Do Polish OSH training and examinations apply during posting?

Yes. Posting does not release you from OSH obligations - your workers must have current OSH training, valid medical examinations and a risk assessment. It is worth carrying the documentation with the crew. In addition, on a foreign site local safety requirements apply, as well as the rules of the specific site and the general contractor.

Can I post a worker from Ukraine employed in Poland to another EU country?

Posting a third-country national (e.g. from Ukraine) legally employed in Poland to another EU country is possible, but it requires additional conditions to be met - among others, the legality of employment and residence, and often separate host-country requirements for non-EU workers. This is a topic worth verifying individually before departure, because the rules can be more restrictive than for EU nationals.

Let the documentation travel with the crew - the STANDARD and FULL packages

The A1, notifications and rates you handle with ZUS and the host country's systems - but the OSH that has to travel with the van you prepare once and carry with the crew.
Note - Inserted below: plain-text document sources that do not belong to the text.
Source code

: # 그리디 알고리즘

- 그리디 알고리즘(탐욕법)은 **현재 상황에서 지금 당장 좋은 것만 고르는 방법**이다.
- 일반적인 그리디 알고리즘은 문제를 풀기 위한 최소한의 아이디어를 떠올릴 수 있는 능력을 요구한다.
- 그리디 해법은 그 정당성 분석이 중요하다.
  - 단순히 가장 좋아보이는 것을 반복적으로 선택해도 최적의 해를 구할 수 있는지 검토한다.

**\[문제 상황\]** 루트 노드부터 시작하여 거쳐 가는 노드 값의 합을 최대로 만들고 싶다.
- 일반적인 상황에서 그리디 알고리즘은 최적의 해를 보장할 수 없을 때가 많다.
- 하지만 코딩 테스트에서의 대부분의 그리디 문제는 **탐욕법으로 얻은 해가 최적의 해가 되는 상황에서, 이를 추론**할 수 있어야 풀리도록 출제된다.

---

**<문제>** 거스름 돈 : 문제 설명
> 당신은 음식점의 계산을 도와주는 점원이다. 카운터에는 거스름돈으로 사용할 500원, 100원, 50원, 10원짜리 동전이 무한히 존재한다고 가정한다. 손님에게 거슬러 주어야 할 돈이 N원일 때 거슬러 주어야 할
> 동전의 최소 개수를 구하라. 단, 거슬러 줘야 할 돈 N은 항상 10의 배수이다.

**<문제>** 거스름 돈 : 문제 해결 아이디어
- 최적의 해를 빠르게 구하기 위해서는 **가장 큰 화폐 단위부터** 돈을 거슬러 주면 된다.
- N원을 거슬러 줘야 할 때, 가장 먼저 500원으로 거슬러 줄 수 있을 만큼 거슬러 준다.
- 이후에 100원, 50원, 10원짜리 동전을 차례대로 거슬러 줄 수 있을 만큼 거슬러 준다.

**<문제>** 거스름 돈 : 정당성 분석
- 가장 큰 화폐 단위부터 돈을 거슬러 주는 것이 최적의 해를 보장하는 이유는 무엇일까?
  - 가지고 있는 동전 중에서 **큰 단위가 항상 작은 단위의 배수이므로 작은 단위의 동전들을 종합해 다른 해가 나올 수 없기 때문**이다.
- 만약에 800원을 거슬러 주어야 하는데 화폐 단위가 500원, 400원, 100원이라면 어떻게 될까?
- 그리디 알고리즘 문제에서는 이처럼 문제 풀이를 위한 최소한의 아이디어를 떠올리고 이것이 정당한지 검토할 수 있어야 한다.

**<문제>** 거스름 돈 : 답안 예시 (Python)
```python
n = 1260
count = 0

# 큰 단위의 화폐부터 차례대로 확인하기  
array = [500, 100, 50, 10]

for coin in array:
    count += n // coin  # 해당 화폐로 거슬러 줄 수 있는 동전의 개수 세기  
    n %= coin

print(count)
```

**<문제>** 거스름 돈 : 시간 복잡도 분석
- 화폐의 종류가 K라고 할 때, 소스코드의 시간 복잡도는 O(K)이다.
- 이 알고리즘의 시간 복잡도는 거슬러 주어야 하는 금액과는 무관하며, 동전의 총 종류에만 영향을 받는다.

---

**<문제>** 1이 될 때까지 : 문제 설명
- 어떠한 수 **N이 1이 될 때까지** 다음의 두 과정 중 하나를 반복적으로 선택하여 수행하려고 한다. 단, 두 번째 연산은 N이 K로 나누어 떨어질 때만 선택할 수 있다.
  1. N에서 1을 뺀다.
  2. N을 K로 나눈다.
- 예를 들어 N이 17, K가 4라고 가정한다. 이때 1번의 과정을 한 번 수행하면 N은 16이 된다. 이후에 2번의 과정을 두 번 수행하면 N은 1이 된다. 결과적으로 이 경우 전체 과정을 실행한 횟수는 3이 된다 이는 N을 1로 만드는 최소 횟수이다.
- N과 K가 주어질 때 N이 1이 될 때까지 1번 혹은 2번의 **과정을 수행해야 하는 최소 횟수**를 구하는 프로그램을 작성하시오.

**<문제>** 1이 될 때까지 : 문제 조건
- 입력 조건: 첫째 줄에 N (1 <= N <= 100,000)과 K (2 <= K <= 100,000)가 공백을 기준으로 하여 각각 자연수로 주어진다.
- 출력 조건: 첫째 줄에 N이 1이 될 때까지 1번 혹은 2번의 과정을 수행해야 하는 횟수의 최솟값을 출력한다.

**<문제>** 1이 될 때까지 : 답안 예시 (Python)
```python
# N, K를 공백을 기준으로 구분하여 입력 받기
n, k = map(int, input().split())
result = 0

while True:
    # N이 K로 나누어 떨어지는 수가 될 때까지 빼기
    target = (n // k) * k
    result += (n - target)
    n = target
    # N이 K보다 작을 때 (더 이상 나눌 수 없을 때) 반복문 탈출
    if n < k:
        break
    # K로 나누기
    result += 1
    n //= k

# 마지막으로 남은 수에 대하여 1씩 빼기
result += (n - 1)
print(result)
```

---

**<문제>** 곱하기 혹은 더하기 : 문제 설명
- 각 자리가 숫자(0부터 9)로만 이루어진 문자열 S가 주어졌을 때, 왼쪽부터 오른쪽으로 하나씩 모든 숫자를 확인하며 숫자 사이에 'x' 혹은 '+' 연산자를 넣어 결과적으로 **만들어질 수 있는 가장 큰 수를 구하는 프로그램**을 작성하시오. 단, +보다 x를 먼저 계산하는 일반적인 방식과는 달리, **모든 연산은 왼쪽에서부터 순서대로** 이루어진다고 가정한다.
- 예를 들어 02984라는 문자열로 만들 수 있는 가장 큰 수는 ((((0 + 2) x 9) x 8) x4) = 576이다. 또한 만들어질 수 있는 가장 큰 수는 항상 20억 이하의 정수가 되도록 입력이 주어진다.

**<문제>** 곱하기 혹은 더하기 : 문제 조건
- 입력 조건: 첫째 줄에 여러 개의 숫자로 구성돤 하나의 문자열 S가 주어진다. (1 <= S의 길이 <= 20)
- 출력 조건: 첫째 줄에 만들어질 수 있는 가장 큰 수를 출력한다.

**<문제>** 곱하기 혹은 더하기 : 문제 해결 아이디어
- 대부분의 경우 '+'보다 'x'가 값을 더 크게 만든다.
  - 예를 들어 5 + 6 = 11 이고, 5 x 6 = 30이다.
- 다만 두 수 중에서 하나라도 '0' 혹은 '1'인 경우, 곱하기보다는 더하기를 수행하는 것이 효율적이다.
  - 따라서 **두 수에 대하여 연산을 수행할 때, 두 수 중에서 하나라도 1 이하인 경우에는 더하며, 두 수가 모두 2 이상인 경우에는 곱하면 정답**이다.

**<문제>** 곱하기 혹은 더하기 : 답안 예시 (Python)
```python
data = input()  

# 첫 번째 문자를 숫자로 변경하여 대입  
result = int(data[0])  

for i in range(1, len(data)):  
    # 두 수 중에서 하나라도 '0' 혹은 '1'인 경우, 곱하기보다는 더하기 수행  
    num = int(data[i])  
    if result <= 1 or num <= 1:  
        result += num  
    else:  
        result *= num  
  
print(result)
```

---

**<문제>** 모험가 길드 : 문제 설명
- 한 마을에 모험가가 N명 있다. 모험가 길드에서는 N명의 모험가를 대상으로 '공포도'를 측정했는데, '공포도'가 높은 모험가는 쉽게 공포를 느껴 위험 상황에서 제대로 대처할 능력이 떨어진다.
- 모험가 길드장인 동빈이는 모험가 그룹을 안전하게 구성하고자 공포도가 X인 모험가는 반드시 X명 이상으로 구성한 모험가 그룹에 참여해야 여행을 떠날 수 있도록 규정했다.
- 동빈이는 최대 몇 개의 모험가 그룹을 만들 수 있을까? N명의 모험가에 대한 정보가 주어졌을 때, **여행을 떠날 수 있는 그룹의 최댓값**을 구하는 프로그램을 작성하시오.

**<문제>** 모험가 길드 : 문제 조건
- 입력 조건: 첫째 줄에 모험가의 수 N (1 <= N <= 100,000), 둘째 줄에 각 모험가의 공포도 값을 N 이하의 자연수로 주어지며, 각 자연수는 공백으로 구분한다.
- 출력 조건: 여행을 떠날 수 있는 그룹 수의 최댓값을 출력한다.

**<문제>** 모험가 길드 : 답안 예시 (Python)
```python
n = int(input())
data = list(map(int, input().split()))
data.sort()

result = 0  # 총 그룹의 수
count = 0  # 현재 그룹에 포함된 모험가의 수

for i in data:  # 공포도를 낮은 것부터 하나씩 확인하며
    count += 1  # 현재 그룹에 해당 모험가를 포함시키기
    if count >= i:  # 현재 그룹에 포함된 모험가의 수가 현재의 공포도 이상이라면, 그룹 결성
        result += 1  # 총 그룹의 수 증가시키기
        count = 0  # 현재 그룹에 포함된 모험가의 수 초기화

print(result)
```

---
In the STANDARD package (449 zł, 27 files) you have a full set: risk assessments, training cards, referral templates and an examinations register, instructions - tailored to PKD 43 (Polish business activity code). This is the folder you want in order before the crew crosses the border.

If you also want the full package for reacting to inspections and accidents - useful for work abroad too - choose FULL (749 zł, 45 files). The documents are in a PL and UA version, so you can communicate with the whole crew, including those posted from Ukraine. The promotion runs until 7 July 2026 - just before the PIP reform comes into force.

See BudoReady packages and get the crew ready to travel →

The takeaway is simple. Posting abroad is a good contract and a good rate - but only when the paperwork side is as solid as the work. An A1 from ZUS, a notification in the host country, local pay conditions and OSH that travels with the crew. Sort it out before departure and the van sets off calmly. Leave it for later, and the first foreign inspection will show you what "it'll be fine" costs in a foreign language.

This article is for information only and does not replace individual legal or tax advice or a consultation with an OSH specialist. The rules on posting and the requirements of host countries can be detailed and changeable - the current legal position and the specific requirements of a given country should be verified as at the date of use.